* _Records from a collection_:
################

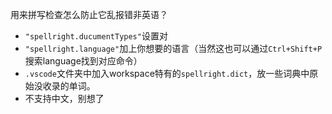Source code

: 用来拼写检查怎么防止它乱报错非英语？
- `"spellright.ducumentTypes"`设置对
- `"spellright.language"`加上你想要的语言（当然这也可以通过`Ctrl+Shift+P`搜索language找到对应命令）
- `.vscode`文件夹中加入workspace特有的`spellright.dict`，放一些词典中原始没收录的单词。
- 不支持中文，别想了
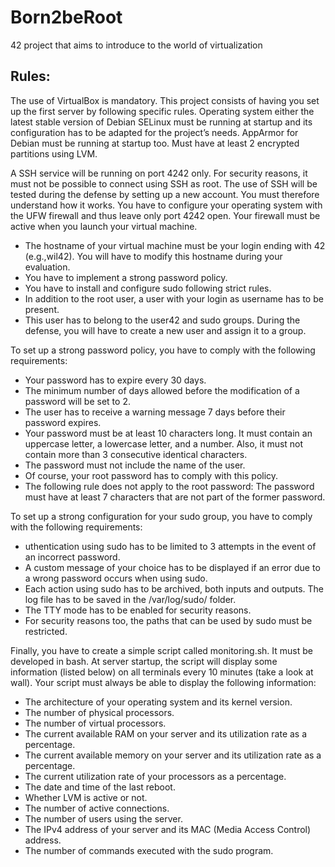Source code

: # Born2beRoot
42 project that aims to introduce to the world of virtualization


## Rules:
The use of VirtualBox is mandatory.
This project consists of having you set up the first server by following specific rules.
Operating system either the latest stable version of Debian
SELinux must be running at startup and its configuration has to be adapted for the project’s needs.
AppArmor for Debian must be running at startup too.
Must have at least 2 encrypted partitions using LVM. 

A SSH service will be running on port 4242 only. For security reasons, it must not be possible to connect using SSH as root.
The use of SSH will be tested during the defense by setting up a new account. You must therefore understand how it works.
You have to configure your operating system with the UFW firewall and thus leave only port 4242 open.
Your firewall must be active when you launch your virtual machine.

- The hostname of your virtual machine must be your login ending with 42 (e.g.,wil42). You will have to modify this hostname during your evaluation.
- You have to implement a strong password policy.
- You have to install and configure sudo following strict rules.
- In addition to the root user, a user with your login as username has to be present.
- This user has to belong to the user42 and sudo groups.
During the defense, you will have to create a new user and assign it to a group.

To set up a strong password policy, you have to comply with the following requirements:
- Your password has to expire every 30 days.
- The minimum number of days allowed before the modification of a password will
be set to 2.
- The user has to receive a warning message 7 days before their password expires.
- Your password must be at least 10 characters long. It must contain an uppercase letter, a lowercase letter, and a number. Also, it must not contain more than 3 consecutive identical characters.
- The password must not include the name of the user.
- Of course, your root password has to comply with this policy.
- The following rule does not apply to the root password: The password must have at least 7 characters that are not part of the former password.

To set up a strong configuration for your sudo group, you have to comply with the following requirements:
- uthentication using sudo has to be limited to 3 attempts in the event of an incorrect password.
- A custom message of your choice has to be displayed if an error due to a wrong
password occurs when using sudo.
- Each action using sudo has to be archived, both inputs and outputs. The log file
has to be saved in the /var/log/sudo/ folder.
- The TTY mode has to be enabled for security reasons.
- For security reasons too, the paths that can be used by sudo must be restricted.


Finally, you have to create a simple script called monitoring.sh. It must be developed in bash.
At server startup, the script will display some information (listed below) on all terminals every 10 minutes (take a look at wall).
Your script must always be able to display the following information:
- The architecture of your operating system and its kernel version.
- The number of physical processors.
- The number of virtual processors.
- The current available RAM on your server and its utilization rate as a percentage.
- The current available memory on your server and its utilization rate as a percentage.
- The current utilization rate of your processors as a percentage.
- The date and time of the last reboot.
- Whether LVM is active or not.
- The number of active connections.
- The number of users using the server.
- The IPv4 address of your server and its MAC (Media Access Control) address.
- The number of commands executed with the sudo program.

################

* _WHAT TO PRODUCE_: Word for word, restate only the lines from the one containing "To set up a strong configuration" through the last line of the entries, with both ends kept.

* _OUTPUT OF THE EXERCISE_:
To set up a strong configuration for your sudo group, you have to comply with the following requirements:
- uthentication using sudo has to be limited to 3 attempts in the event of an incorrect password.
- A custom message of your choice has to be displayed if an error due to a wrong
password occurs when using sudo.
- Each action using sudo has to be archived, both inputs and outputs. The log file
has to be saved in the /var/log/sudo/ folder.
- The TTY mode has to be enabled for security reasons.
- For security reasons too, the paths that can be used by sudo must be restricted.


Finally, you have to create a simple script called monitoring.sh. It must be developed in bash.
At server startup, the script will display some information (listed below) on all terminals every 10 minutes (take a look at wall).
Your script must always be able to display the following information:
- The architecture of your operating system and its kernel version.
- The number of physical processors.
- The number of virtual processors.
- The current available RAM on your server and its utilization rate as a percentage.
- The current available memory on your server and its utilization rate as a percentage.
- The current utilization rate of your processors as a percentage.
- The date and time of the last reboot.
- Whether LVM is active or not.
- The number of active connections.
- The number of users using the server.
- The IPv4 address of your server and its MAC (Media Access Control) address.
- The number of commands executed with the sudo program.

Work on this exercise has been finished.